*Exercise requirements*:
Go through the listing and state how many lines hold the string "className". Nothing else is needed.

*Material shown*:
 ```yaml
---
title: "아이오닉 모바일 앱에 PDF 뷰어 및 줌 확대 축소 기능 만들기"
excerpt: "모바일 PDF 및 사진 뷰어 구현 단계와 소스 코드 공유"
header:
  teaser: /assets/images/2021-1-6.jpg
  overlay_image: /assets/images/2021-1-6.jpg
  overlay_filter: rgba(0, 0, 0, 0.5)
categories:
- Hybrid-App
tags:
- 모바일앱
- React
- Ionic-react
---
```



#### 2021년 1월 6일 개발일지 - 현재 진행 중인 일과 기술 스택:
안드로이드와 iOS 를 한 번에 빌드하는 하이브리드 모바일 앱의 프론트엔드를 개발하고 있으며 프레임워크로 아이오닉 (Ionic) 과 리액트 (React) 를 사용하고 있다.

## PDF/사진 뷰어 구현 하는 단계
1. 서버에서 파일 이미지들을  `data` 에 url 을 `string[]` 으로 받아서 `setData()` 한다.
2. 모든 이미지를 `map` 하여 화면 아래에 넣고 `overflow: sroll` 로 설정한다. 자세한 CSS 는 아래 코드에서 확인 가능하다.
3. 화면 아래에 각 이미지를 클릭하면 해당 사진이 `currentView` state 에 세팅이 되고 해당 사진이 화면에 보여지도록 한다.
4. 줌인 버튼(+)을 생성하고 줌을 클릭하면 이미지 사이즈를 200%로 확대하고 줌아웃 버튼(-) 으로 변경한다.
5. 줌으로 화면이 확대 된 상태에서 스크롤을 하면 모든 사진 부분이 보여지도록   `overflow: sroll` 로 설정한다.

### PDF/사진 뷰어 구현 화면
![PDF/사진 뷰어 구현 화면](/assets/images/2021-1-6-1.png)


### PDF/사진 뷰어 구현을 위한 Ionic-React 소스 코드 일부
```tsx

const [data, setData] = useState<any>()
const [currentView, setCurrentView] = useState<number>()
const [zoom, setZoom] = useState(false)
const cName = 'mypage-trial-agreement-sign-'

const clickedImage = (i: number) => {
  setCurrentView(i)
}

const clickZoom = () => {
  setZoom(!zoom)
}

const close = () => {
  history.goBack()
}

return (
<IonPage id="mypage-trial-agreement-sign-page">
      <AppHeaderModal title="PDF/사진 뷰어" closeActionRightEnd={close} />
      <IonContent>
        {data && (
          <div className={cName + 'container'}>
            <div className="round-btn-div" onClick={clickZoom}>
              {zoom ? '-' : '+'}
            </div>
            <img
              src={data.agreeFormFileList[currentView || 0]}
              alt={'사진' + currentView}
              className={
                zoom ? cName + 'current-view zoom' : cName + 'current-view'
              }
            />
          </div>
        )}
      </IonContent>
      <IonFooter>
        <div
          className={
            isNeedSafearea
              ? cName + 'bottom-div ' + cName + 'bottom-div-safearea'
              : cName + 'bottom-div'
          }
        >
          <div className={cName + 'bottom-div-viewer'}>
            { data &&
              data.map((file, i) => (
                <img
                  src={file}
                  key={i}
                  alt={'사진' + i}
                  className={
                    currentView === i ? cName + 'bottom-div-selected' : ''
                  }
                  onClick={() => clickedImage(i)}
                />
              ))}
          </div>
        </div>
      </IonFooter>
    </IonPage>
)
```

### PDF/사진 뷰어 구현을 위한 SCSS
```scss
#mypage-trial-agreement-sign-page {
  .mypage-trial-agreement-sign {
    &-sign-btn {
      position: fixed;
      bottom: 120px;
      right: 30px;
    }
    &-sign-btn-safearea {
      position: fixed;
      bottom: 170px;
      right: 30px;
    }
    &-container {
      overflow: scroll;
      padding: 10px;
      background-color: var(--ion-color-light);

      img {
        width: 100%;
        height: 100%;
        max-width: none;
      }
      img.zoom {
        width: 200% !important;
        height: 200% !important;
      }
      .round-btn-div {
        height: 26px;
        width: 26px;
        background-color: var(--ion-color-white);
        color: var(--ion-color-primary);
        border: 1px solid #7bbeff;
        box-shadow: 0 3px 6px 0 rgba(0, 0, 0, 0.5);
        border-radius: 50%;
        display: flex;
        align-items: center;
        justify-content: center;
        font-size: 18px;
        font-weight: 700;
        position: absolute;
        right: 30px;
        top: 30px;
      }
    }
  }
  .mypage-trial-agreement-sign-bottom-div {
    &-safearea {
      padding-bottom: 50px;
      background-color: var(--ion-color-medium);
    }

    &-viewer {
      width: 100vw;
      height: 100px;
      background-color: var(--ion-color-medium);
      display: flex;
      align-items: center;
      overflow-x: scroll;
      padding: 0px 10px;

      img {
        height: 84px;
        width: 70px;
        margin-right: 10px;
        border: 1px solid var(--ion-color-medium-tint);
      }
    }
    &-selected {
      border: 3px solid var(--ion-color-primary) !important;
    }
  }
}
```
---
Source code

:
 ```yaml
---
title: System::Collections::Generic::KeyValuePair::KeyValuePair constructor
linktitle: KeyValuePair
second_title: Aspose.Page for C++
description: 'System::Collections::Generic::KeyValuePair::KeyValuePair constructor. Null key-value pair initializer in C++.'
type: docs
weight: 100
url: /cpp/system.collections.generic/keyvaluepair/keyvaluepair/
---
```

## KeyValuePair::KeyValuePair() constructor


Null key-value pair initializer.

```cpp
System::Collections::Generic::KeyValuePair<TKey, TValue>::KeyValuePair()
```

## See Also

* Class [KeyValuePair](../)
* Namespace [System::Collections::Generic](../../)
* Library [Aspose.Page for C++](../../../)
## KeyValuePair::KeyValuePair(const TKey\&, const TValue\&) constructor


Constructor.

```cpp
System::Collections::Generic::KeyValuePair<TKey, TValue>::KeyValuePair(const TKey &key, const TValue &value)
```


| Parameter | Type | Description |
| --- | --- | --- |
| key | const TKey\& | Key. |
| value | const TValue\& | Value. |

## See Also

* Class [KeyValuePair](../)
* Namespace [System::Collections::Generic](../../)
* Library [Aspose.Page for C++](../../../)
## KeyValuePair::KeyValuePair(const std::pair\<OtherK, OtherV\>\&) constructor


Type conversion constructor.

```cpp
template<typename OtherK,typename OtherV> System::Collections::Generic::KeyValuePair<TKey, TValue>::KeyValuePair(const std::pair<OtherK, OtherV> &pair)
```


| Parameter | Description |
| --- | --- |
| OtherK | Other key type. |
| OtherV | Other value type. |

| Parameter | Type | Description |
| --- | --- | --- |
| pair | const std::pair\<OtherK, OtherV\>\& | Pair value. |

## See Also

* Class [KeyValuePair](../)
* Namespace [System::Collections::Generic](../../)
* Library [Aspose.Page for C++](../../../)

*Result for this task*:
6